At driver init, all values are set to any.
For example, to generate an error at rank 1 of dimm 2, for any channel,
any bank, any page, any column::
echo 2 >/sys/devices/system/edac/mc/mc0/inject_addrmatch/dimm
echo 1 >/sys/devices/system/edac/mc/mc0/inject_addrmatch/rank
To return to the default behaviour of matching any, you can do::
echo any >/sys/devices/system/edac/mc/mc0/inject_addrmatch/dimm
echo any >/sys/devices/system/edac/mc/mc0/inject_addrmatch/rank
- ``inject_eccmask``:
specifies what bits will have troubles,
- ``inject_section``:
specifies what ECC cache section will get the error::
3 for both
2 for the highest
1 for the lowest
- ``inject_type``:
specifies the type of error, being a combination of the following bits::
bit 0 - repeat
bit 1 - ecc
bit 2 - parity
- ``inject_enable``:
starts the error generation when something different than 0 is written.

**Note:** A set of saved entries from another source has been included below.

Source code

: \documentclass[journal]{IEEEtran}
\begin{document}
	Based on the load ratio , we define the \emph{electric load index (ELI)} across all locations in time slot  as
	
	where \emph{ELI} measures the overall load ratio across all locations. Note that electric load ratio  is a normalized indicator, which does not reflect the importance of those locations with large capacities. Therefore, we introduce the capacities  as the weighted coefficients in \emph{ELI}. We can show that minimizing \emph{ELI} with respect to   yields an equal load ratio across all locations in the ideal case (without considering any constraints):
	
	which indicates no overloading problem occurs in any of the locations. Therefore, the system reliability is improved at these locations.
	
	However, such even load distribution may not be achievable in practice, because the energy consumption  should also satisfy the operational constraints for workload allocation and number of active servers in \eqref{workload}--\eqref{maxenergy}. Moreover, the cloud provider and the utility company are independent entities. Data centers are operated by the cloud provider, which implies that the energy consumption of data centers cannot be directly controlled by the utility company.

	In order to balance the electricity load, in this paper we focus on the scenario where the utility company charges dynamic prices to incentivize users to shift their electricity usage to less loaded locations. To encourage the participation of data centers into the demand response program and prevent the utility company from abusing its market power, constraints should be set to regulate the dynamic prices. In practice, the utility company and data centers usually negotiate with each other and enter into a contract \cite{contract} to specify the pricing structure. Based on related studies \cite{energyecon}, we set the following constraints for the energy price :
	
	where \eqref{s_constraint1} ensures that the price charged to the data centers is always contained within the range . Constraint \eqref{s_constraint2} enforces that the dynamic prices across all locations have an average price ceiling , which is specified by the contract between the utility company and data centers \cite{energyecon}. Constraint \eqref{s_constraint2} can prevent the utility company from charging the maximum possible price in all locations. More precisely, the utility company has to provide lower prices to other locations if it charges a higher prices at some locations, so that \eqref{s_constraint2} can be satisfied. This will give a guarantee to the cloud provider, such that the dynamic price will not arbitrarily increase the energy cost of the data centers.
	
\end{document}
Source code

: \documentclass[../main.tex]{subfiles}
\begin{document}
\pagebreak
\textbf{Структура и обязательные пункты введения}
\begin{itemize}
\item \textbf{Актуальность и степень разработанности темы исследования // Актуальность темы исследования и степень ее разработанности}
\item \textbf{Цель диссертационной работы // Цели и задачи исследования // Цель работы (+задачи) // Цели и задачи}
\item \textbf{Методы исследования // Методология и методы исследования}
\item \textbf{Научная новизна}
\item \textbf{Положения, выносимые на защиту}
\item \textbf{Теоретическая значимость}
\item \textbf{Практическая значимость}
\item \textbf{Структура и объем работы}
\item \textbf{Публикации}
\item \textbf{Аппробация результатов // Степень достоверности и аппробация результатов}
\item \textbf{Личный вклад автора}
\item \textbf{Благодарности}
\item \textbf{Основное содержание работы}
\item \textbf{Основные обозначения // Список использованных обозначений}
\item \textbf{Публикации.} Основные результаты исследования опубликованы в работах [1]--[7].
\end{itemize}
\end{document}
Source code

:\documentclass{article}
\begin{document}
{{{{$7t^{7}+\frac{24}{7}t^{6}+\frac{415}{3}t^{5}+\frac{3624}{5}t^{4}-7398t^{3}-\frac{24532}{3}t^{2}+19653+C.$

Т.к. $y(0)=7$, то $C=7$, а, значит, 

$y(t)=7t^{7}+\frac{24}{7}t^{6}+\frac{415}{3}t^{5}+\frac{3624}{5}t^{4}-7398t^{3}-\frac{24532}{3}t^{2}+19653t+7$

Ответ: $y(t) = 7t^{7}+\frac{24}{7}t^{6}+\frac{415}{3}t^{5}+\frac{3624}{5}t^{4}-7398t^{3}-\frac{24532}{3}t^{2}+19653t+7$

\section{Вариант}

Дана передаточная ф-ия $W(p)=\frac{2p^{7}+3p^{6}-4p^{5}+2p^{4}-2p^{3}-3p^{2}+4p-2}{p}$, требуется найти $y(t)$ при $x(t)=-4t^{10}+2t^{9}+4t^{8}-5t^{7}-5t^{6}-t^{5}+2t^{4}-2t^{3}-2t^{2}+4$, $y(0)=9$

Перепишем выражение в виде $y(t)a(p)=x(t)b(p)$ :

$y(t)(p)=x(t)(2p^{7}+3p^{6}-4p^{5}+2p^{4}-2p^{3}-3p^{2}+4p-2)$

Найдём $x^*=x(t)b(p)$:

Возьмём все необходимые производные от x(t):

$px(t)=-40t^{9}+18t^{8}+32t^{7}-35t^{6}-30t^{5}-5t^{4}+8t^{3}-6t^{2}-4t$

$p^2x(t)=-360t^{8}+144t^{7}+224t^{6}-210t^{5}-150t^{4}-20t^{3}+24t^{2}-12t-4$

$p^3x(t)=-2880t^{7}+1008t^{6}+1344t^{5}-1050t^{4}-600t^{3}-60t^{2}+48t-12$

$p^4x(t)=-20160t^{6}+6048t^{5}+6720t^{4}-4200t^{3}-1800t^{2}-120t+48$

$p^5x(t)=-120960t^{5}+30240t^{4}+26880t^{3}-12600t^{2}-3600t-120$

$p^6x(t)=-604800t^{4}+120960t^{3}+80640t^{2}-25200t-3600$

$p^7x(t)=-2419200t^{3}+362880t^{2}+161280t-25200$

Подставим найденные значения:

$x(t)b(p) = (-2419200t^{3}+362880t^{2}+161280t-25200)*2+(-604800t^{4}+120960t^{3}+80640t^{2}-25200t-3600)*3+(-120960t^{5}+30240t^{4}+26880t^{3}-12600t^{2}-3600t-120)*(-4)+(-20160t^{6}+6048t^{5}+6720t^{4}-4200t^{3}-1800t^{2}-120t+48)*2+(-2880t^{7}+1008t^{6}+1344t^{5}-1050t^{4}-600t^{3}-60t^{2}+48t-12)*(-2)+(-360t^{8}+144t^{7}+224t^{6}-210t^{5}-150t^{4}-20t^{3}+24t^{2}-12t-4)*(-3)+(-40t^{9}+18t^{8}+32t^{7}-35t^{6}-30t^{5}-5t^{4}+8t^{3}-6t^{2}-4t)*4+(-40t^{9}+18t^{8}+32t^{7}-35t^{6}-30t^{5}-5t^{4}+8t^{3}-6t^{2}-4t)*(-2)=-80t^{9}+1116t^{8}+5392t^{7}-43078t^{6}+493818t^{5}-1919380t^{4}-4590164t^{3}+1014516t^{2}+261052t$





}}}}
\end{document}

All inject vars can be read. root permission is needed for write.
Datasheet states that the error will only be generated after a write on an
address that matches inject_addrmatch. It seems, however, that reading will
also produce an error.
For example, the following code will generate an error for any write access
at socket 0, on any DIMM/address on channel 2::
echo 2 >/sys/devices/system/edac/mc/mc0/inject_addrmatch/channel
echo 2 >/sys/devices/system/edac/mc/mc0/inject_type
echo 64 >/sys/devices/system/edac/mc/mc0/inject_eccmask
echo 3 >/sys/devices/system/edac/mc/mc0/inject_section
echo 1 >/sys/devices/system/edac/mc/mc0/inject_enable
dd if=/dev/mem of=/dev/null seek=16k bs=4k count=1 >& /dev/null
For socket 1, it is needed to replace "mc0" by "mc1" at the above
commands.
The generated error message will look like::
EDAC MC0: UE row 0, channel-a= 0 channel-b= 0 labels "-": NON_FATAL (addr = 0x0075b980, socket=0, Dimm=0, Channel=2, syndrome=0x00000040, count=1, Err=8c0000400001009f:4000080482 (read error: read ECC error))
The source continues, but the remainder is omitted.